Abdul Sheriff is a Tanzanian emeritus history professor at the University of Dar es Salaam, and former director of the Peace Memorial Museum, the national museum of Zanzibar.

Life 
Sheriff was born on December 7, 1939, on the island of Zanzibar. He was able to study with scholarships of the African Scholarship Program of American Universities and the African-American Institute. He obtained his bachelor's degree in geography in 1964 at the University of California, Los Angeles, as well as his Master's degree in history in 1966. At the School of Oriental and African Studies in London he obtained his Ph.D. in 1971 on the basis of his research on the history of Africa.
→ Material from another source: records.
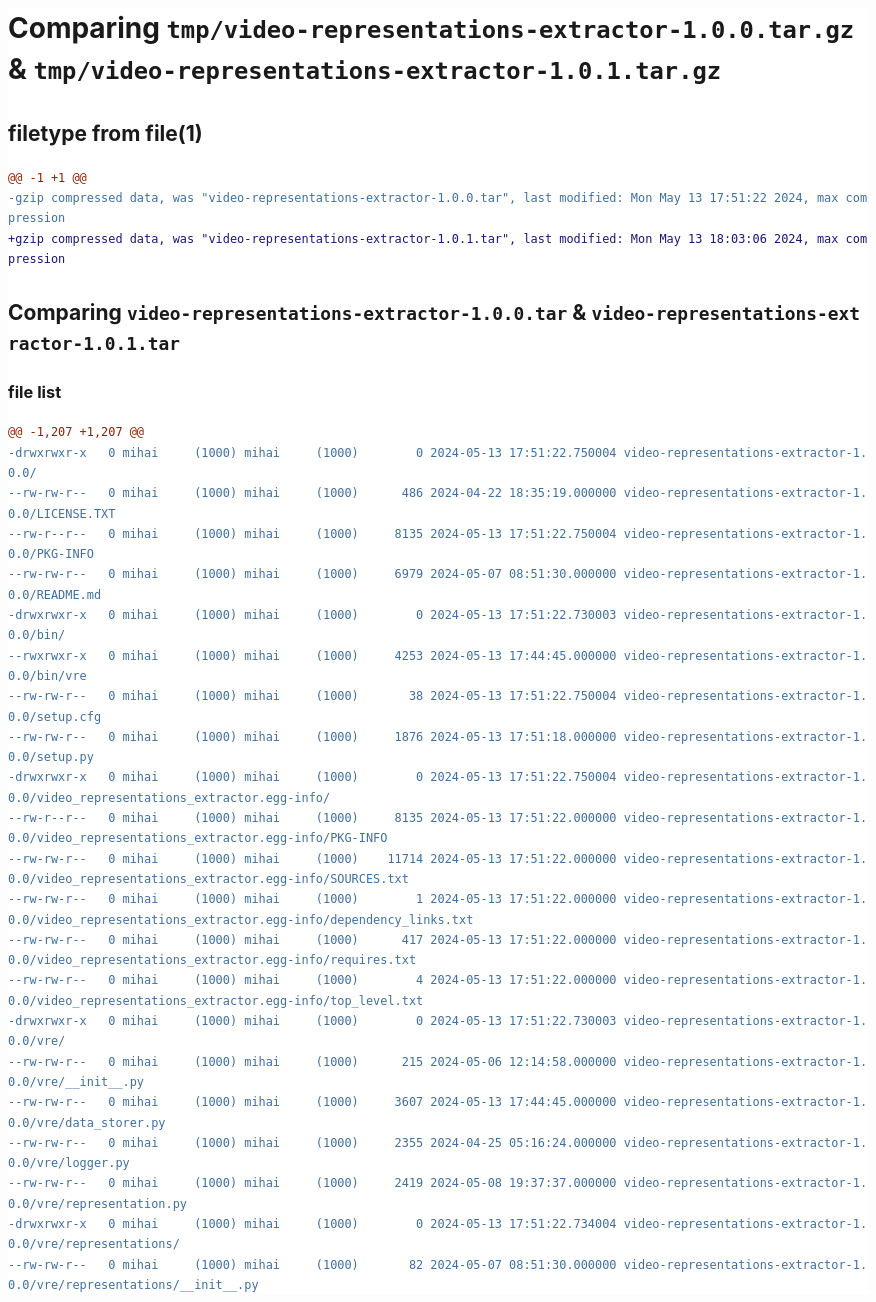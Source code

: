 # Comparing `tmp/video-representations-extractor-1.0.0.tar.gz` & `tmp/video-representations-extractor-1.0.1.tar.gz`

## filetype from file(1)

```diff
@@ -1 +1 @@
-gzip compressed data, was "video-representations-extractor-1.0.0.tar", last modified: Mon May 13 17:51:22 2024, max compression
+gzip compressed data, was "video-representations-extractor-1.0.1.tar", last modified: Mon May 13 18:03:06 2024, max compression
```

## Comparing `video-representations-extractor-1.0.0.tar` & `video-representations-extractor-1.0.1.tar`

### file list

```diff
@@ -1,207 +1,207 @@
-drwxrwxr-x   0 mihai     (1000) mihai     (1000)        0 2024-05-13 17:51:22.750004 video-representations-extractor-1.0.0/
--rw-rw-r--   0 mihai     (1000) mihai     (1000)      486 2024-04-22 18:35:19.000000 video-representations-extractor-1.0.0/LICENSE.TXT
--rw-r--r--   0 mihai     (1000) mihai     (1000)     8135 2024-05-13 17:51:22.750004 video-representations-extractor-1.0.0/PKG-INFO
--rw-rw-r--   0 mihai     (1000) mihai     (1000)     6979 2024-05-07 08:51:30.000000 video-representations-extractor-1.0.0/README.md
-drwxrwxr-x   0 mihai     (1000) mihai     (1000)        0 2024-05-13 17:51:22.730003 video-representations-extractor-1.0.0/bin/
--rwxrwxr-x   0 mihai     (1000) mihai     (1000)     4253 2024-05-13 17:44:45.000000 video-representations-extractor-1.0.0/bin/vre
--rw-rw-r--   0 mihai     (1000) mihai     (1000)       38 2024-05-13 17:51:22.750004 video-representations-extractor-1.0.0/setup.cfg
--rw-rw-r--   0 mihai     (1000) mihai     (1000)     1876 2024-05-13 17:51:18.000000 video-representations-extractor-1.0.0/setup.py
-drwxrwxr-x   0 mihai     (1000) mihai     (1000)        0 2024-05-13 17:51:22.750004 video-representations-extractor-1.0.0/video_representations_extractor.egg-info/
--rw-r--r--   0 mihai     (1000) mihai     (1000)     8135 2024-05-13 17:51:22.000000 video-representations-extractor-1.0.0/video_representations_extractor.egg-info/PKG-INFO
--rw-rw-r--   0 mihai     (1000) mihai     (1000)    11714 2024-05-13 17:51:22.000000 video-representations-extractor-1.0.0/video_representations_extractor.egg-info/SOURCES.txt
--rw-rw-r--   0 mihai     (1000) mihai     (1000)        1 2024-05-13 17:51:22.000000 video-representations-extractor-1.0.0/video_representations_extractor.egg-info/dependency_links.txt
--rw-rw-r--   0 mihai     (1000) mihai     (1000)      417 2024-05-13 17:51:22.000000 video-representations-extractor-1.0.0/video_representations_extractor.egg-info/requires.txt
--rw-rw-r--   0 mihai     (1000) mihai     (1000)        4 2024-05-13 17:51:22.000000 video-representations-extractor-1.0.0/video_representations_extractor.egg-info/top_level.txt
-drwxrwxr-x   0 mihai     (1000) mihai     (1000)        0 2024-05-13 17:51:22.730003 video-representations-extractor-1.0.0/vre/
--rw-rw-r--   0 mihai     (1000) mihai     (1000)      215 2024-05-06 12:14:58.000000 video-representations-extractor-1.0.0/vre/__init__.py
--rw-rw-r--   0 mihai     (1000) mihai     (1000)     3607 2024-05-13 17:44:45.000000 video-representations-extractor-1.0.0/vre/data_storer.py
--rw-rw-r--   0 mihai     (1000) mihai     (1000)     2355 2024-04-25 05:16:24.000000 video-representations-extractor-1.0.0/vre/logger.py
--rw-rw-r--   0 mihai     (1000) mihai     (1000)     2419 2024-05-08 19:37:37.000000 video-representations-extractor-1.0.0/vre/representation.py
-drwxrwxr-x   0 mihai     (1000) mihai     (1000)        0 2024-05-13 17:51:22.734004 video-representations-extractor-1.0.0/vre/representations/
--rw-rw-r--   0 mihai     (1000) mihai     (1000)       82 2024-05-07 08:51:30.000000 video-representations-extractor-1.0.0/vre/representations/__init__.py
```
Since 1969 he taught at the University of Dar es Salaam. From 1977 to 1979 he led the faculty of history as an associate professor, and chaired the historical society of Tanzania. In 1980, he was appointed as a professor at the university until 1996. Furthermore, he was visiting professor at universities in Berlin, Lisbon, Bergen, Montreal and Minnesota.

Important fields for Sheriff have been the research of the Dhow culture of the Indian Ocean, the history and culture of Zanzibar, and the history and conservation of Stone Town, the old city district of Zanzibar. He has applied his knowledge in the restoration of the ceremonial palace of the sultan. In order to effectuate this restoration, he specially trained a local scientific team. Furthermore, he founded the House of Wonders as a national historic and cultural museum of Zanzibar and the coast of Swahili.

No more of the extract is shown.